**EXERCISE INSTRUCTIONS:** Print the lines that start the entries and continue through the one holding "康王一甩袖子，目光探究，似乎想扶我起身的，可手伸出来，却又缩了回去。", please, exactly and with the pictures omitted.

Dataset records

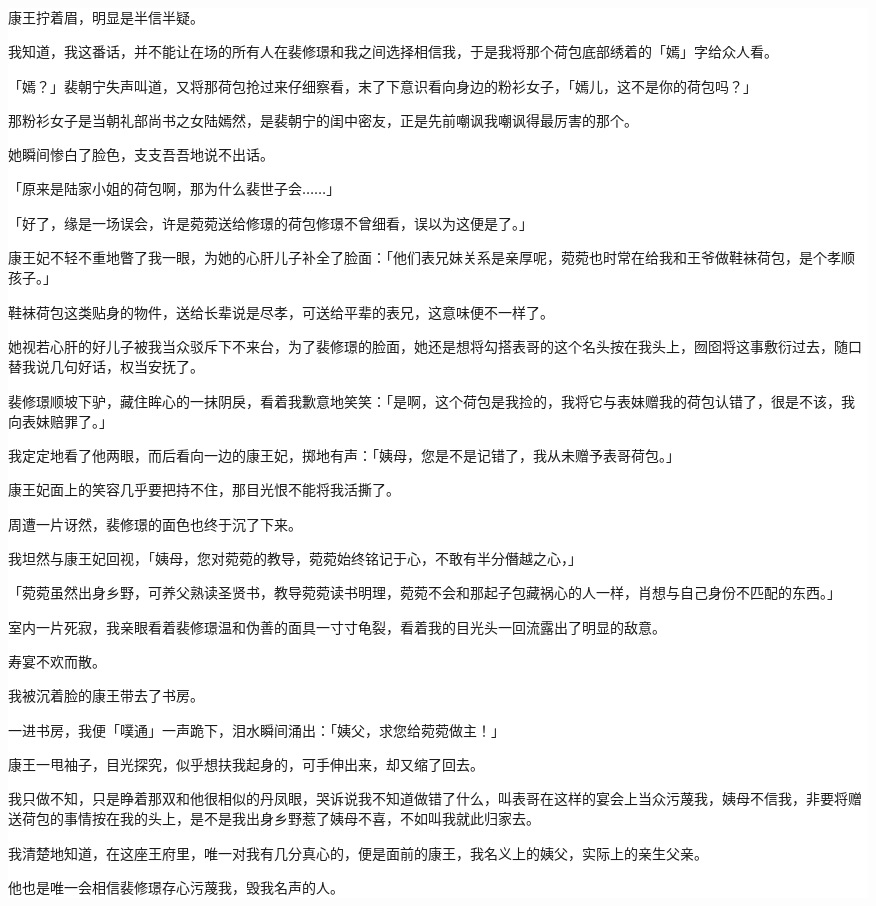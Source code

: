 
康王拧着眉，明显是半信半疑。


我知道，我这番话，并不能让在场的所有人在裴修璟和我之间选择相信我，于是我将那个荷包底部绣着的「嫣」字给众人看。


「嫣？」裴朝宁失声叫道，又将那荷包抢过来仔细察看，末了下意识看向身边的粉衫女子，「嫣儿，这不是你的荷包吗？」


那粉衫女子是当朝礼部尚书之女陆嫣然，是裴朝宁的闺中密友，正是先前嘲讽我嘲讽得最厉害的那个。


她瞬间惨白了脸色，支支吾吾地说不出话。


「原来是陆家小姐的荷包啊，那为什么裴世子会……」


「好了，缘是一场误会，许是菀菀送给修璟的荷包修璟不曾细看，误以为这便是了。」


康王妃不轻不重地瞥了我一眼，为她的心肝儿子补全了脸面：「他们表兄妹关系是亲厚呢，菀菀也时常在给我和王爷做鞋袜荷包，是个孝顺孩子。」


鞋袜荷包这类贴身的物件，送给长辈说是尽孝，可送给平辈的表兄，这意味便不一样了。


她视若心肝的好儿子被我当众驳斥下不来台，为了裴修璟的脸面，她还是想将勾搭表哥的这个名头按在我头上，囫囵将这事敷衍过去，随口替我说几句好话，权当安抚了。


裴修璟顺坡下驴，藏住眸心的一抹阴戾，看着我歉意地笑笑：「是啊，这个荷包是我捡的，我将它与表妹赠我的荷包认错了，很是不该，我向表妹赔罪了。」


我定定地看了他两眼，而后看向一边的康王妃，掷地有声：「姨母，您是不是记错了，我从未赠予表哥荷包。」


康王妃面上的笑容几乎要把持不住，那目光恨不能将我活撕了。


周遭一片讶然，裴修璟的面色也终于沉了下来。


我坦然与康王妃回视，「姨母，您对菀菀的教导，菀菀始终铭记于心，不敢有半分僭越之心，」


「菀菀虽然出身乡野，可养父熟读圣贤书，教导菀菀读书明理，菀菀不会和那起子包藏祸心的人一样，肖想与自己身份不匹配的东西。」


室内一片死寂，我亲眼看着裴修璟温和伪善的面具一寸寸龟裂，看着我的目光头一回流露出了明显的敌意。


寿宴不欢而散。


我被沉着脸的康王带去了书房。


一进书房，我便「噗通」一声跪下，泪水瞬间涌出：「姨父，求您给菀菀做主！」


康王一甩袖子，目光探究，似乎想扶我起身的，可手伸出来，却又缩了回去。


我只做不知，只是睁着那双和他很相似的丹凤眼，哭诉说我不知道做错了什么，叫表哥在这样的宴会上当众污蔑我，姨母不信我，非要将赠送荷包的事情按在我的头上，是不是我出身乡野惹了姨母不喜，不如叫我就此归家去。


我清楚地知道，在这座王府里，唯一对我有几分真心的，便是面前的康王，我名义上的姨父，实际上的亲生父亲。


他也是唯一会相信裴修璟存心污蔑我，毁我名声的人。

**SOLUTION FOR THIS PROBLEM:**
Source code

: 
康王拧着眉，明显是半信半疑。


我知道，我这番话，并不能让在场的所有人在裴修璟和我之间选择相信我，于是我将那个荷包底部绣着的「嫣」字给众人看。


「嫣？」裴朝宁失声叫道，又将那荷包抢过来仔细察看，末了下意识看向身边的粉衫女子，「嫣儿，这不是你的荷包吗？」


那粉衫女子是当朝礼部尚书之女陆嫣然，是裴朝宁的闺中密友，正是先前嘲讽我嘲讽得最厉害的那个。


她瞬间惨白了脸色，支支吾吾地说不出话。


「原来是陆家小姐的荷包啊，那为什么裴世子会……」


「好了，缘是一场误会，许是菀菀送给修璟的荷包修璟不曾细看，误以为这便是了。」


康王妃不轻不重地瞥了我一眼，为她的心肝儿子补全了脸面：「他们表兄妹关系是亲厚呢，菀菀也时常在给我和王爷做鞋袜荷包，是个孝顺孩子。」


鞋袜荷包这类贴身的物件，送给长辈说是尽孝，可送给平辈的表兄，这意味便不一样了。


她视若心肝的好儿子被我当众驳斥下不来台，为了裴修璟的脸面，她还是想将勾搭表哥的这个名头按在我头上，囫囵将这事敷衍过去，随口替我说几句好话，权当安抚了。


裴修璟顺坡下驴，藏住眸心的一抹阴戾，看着我歉意地笑笑：「是啊，这个荷包是我捡的，我将它与表妹赠我的荷包认错了，很是不该，我向表妹赔罪了。」


我定定地看了他两眼，而后看向一边的康王妃，掷地有声：「姨母，您是不是记错了，我从未赠予表哥荷包。」


康王妃面上的笑容几乎要把持不住，那目光恨不能将我活撕了。


周遭一片讶然，裴修璟的面色也终于沉了下来。


我坦然与康王妃回视，「姨母，您对菀菀的教导，菀菀始终铭记于心，不敢有半分僭越之心，」


「菀菀虽然出身乡野，可养父熟读圣贤书，教导菀菀读书明理，菀菀不会和那起子包藏祸心的人一样，肖想与自己身份不匹配的东西。」


室内一片死寂，我亲眼看着裴修璟温和伪善的面具一寸寸龟裂，看着我的目光头一回流露出了明显的敌意。


寿宴不欢而散。


我被沉着脸的康王带去了书房。


一进书房，我便「噗通」一声跪下，泪水瞬间涌出：「姨父，求您给菀菀做主！」


康王一甩袖子，目光探究，似乎想扶我起身的，可手伸出来，却又缩了回去。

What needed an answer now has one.